In Chrome I use paid Laspass and FoxMarks accounts for keeping track of bookmarks and passwords, Chrome Accounts for syncing bookmarks, Awesome Screenshot for taking pictures, WhatFont identifies web fonts, Firebug for code viewing, Colorzilla identifies colours, Fastest Chrome which speeds up web browsing and StayFocusd for website blocking. On sites I use TL;DR for summarising content and Web Developer tools for more control but rarely use it.

 

Every morning I wake up and check Hacker News, Facebook, Gmail then update a Trello board and Google Calendar with what I have to do that day while usually having a Coursera course playing in the background. My hardware is the cheapest Samsung Galaxy touch phone you can get for $100 running Android 2.2 but am about to upgrade that to a Galaxy Young running Android 4.2 which is also $100; an old 4th Generation Ipod Touch which used to be my little sisters, a 3rd Generation Kindle and a 1TB external harddrive.

On the phone I browse using Opera Mobile, use SMS Backup + to archive all contacts, call logs and text messages to Gmail, Google Maps to find my way around, Catch Notes for writing. I also use SleepLikeAnDroid as an alarm clock. It uses the phones accelerometer to monitor sleeping patters to optimize the best time to wake you up based on REM cycles so you are at something which should theoretically be close to peak rested. To kill time use the MyBoy Gameboy Emulator and play Advance Wars, my favourite game on a device.

In transit, before sleeping and while travelling, I listen to audiobooks and Graphic Audios. I actually stopped reading altogether a few years ago and only consume audio content, the feel of a book is now kind of weird. I can’t say enough good things about Graphic Audios, they are just incredible. Switching to audiobooks and fitting them into transit and travel time results in about 50 – 100 books being read each year depending on how much I travel which is way more than when I used to read physical books.

 

Apart from that I have a shared Enterprise Hostgator account which runs Apache servers for testing. They’re upgraded to Nginx for performance when needed and I usually migrate to Rackspace or Digital Ocean when I think the app is actually going to be a big deal. Most apps are either PHP, a hacked together WordPress site or I’m starting to look into Laravel with MySQL databases managed with PHPMyAdmin with caching done by Varnish. My favourite WordPress theme is Thematic which runs on my blog.

For web apps, I really like MixPanel for analytics, Pin Payments or 2Checkout for a cheap and beautiful payment gateway, Google Apps for email, GoDaddy for domains, Prezi for impromptu presentations, Ninite to download and install programs, Woothemes software and Pressable hosting clusters for anything WordPress, BuiltWith for searching tech stacks and Pingdom for testing performance.

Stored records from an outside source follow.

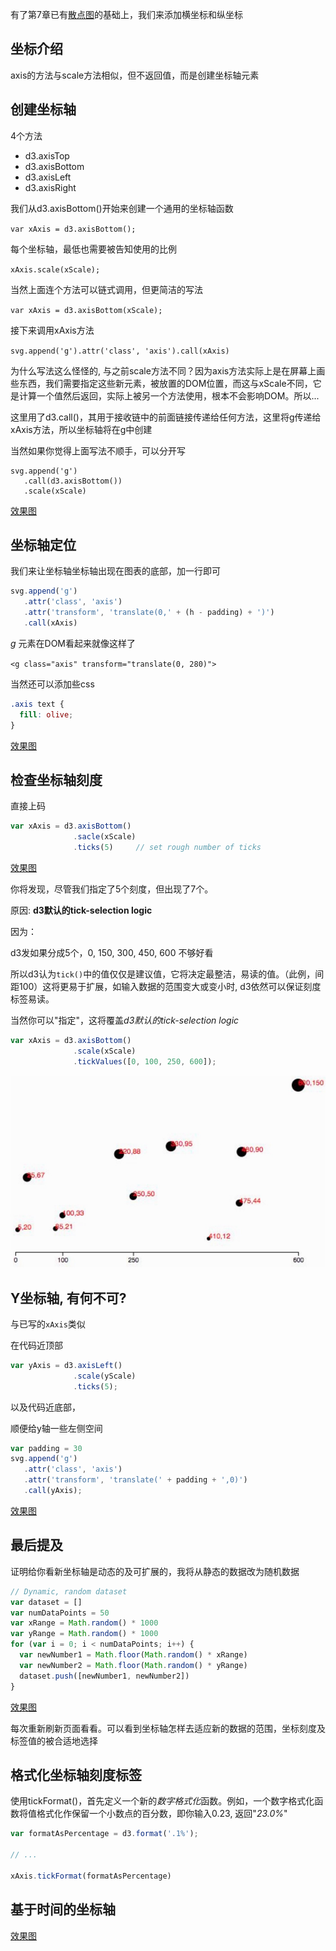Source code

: 有了第7章已有[散点图](https://wusiquan.github.io/studyd3/chapter7-2.html)的基础上，我们来添加横坐标和纵坐标

## 坐标介绍

axis的方法与scale方法相似，但不返回值，而是创建坐标轴元素



## 创建坐标轴

4个方法

- d3.axisTop
- d3.axisBottom
- d3.axisLeft
- d3.axisRight

我们从d3.axisBottom()开始来创建一个通用的坐标轴函数

`var xAxis = d3.axisBottom();`

每个坐标轴，最低也需要被告知使用的比例

`xAxis.scale(xScale);`

当然上面连个方法可以链式调用，但更简洁的写法  

`var xAxis = d3.axisBottom(xScale);`

接下来调用xAxis方法  

`svg.append('g').attr('class', 'axis').call(xAxis)`

为什么写法这么怪怪的, 与之前scale方法不同？因为axis方法实际上是在屏幕上画些东西，我们需要指定这些新元素，被放置的DOM位置，而这与xScale不同，它是计算一个值然后返回，实际上被另一个方法使用，根本不会影响DOM。所以...

这里用了d3.call()，其用于接收链中的前面链接传递给任何方法，这里将g传递给xAxis方法，所以坐标轴将在g中创建

当然如果你觉得上面写法不顺手，可以分开写

    svg.append('g')
       .call(d3.axisBottom())
       .scale(xScale)

[效果图](https://wusiquan.github.io/studyd3/chapter8-1.html)



## 坐标轴定位

我们来让坐标轴坐标轴出现在图表的底部，加一行即可

```javascript
svg.append('g')
   .attr('class', 'axis')
   .attr('transform', 'translate(0,' + (h - padding) + ')')
   .call(xAxis)
```

*g* 元素在DOM看起来就像这样了

`<g class="axis" transform="translate(0, 280)">`

当然还可以添加些css

```css
.axis text {
  fill: olive;
}
```

[效果图](https://wusiquan.github.io/studyd3/chapter8-2.html)



## 检查坐标轴刻度

直接上码

```javascript
var xAxis = d3.axisBottom()
              .sacle(xScale)
              .ticks(5)     // set rough number of ticks
```

[效果图](https://wusiquan.github.io/studyd3/chapter8-3.html)

你将发现，尽管我们指定了5个刻度，但出现了7个。

原因: **d3默认的tick-selection logic**

因为：

d3发如果分成5个，0, 150, 300, 450, 600 不够好看

所以d3认为`tick()`中的值仅仅是建议值，它将决定最整洁，易读的值。（此例，间距100）这将更易于扩展，如输入数据的范围变大或变小时, d3依然可以保证刻度标签易读。



当然你可以"指定"，这将覆盖*d3默认的tick-selection logic*

```javascript
var xAxis = d3.axisBottom()
              .scale(xScale)
              .tickValues([0, 100, 250, 600]);
```

![自定义散点图](https://github.com/wusiquan/studyd3/blob/master/images/chap8-1.png)



## Y坐标轴, 有何不可?

与已写的`xAxis`类似

在代码近顶部

```javascript
var yAxis = d3.axisLeft()
              .scale(yScale)
              .ticks(5);
```

以及代码近底部，

顺便给y轴一些左侧空间

```javascript
var padding = 30
svg.append('g')
   .attr('class', 'axis')
   .attr('transform', 'translate(' + padding + ',0)')
   .call(yAxis);
```

[效果图](https://wusiquan.github.io/studyd3/chapter8-4.html)



## 最后提及

证明给你看新坐标轴是动态的及可扩展的，我将从静态的数据改为随机数据

```javascript
// Dynamic, random dataset
var dataset = []
var numDataPoints = 50
var xRange = Math.random() * 1000
var yRange = Math.random() * 1000
for (var i = 0; i < numDataPoints; i++) {
  var newNumber1 = Math.floor(Math.random() * xRange)
  var newNumber2 = Math.floor(Math.random() * yRange)
  dataset.push([newNumber1, newNumber2])
}
```

[效果图](https://wusiquan.github.io/studyd3/chapter8-5.html)

每次重新刷新页面看看。可以看到坐标轴怎样去适应新的数据的范围，坐标刻度及标签值的被合适地选择



## 格式化坐标轴刻度标签

使用tickFormat()，首先定义一个新的*数字格式化*函数。例如，一个数字格式化函数将值格式化作保留一个小数点的百分数，即你输入0.23, 返回"*23.0%*"

```javascript
var formatAsPercentage = d3.format('.1%');

// ...

xAxis.tickFormat(formatAsPercentage)
```



## 基于时间的坐标轴

[效果图](https://wusiquan.github.io/studyd3/chapter8-6.html)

That’s everything I use. I completely understand why my parents don’t like technology. In many ways this essay is a snapshot of favourite technologies in use today, like a time capsule. I’m really looking forward to seeing what I’m using 10 years from now.

What frequently happens with new technology is in the transition you slowly forget what you previously used. I remember when I used to use Hotmail for emails but I had to think to remember I even did in the first place. Just 5 years ago I’d never used anything listed above. Indeed most didn’t even exist.

The sad part is I try to subscribe to the whole minimalist work / life balance thing but it seems the older you get and the more responsibility you take on, the more technology gets bolted to your life in dealing with all the information and busyness. I remember a time when just getting an email would be the highlight of my day, now I can’t wait to get through them all.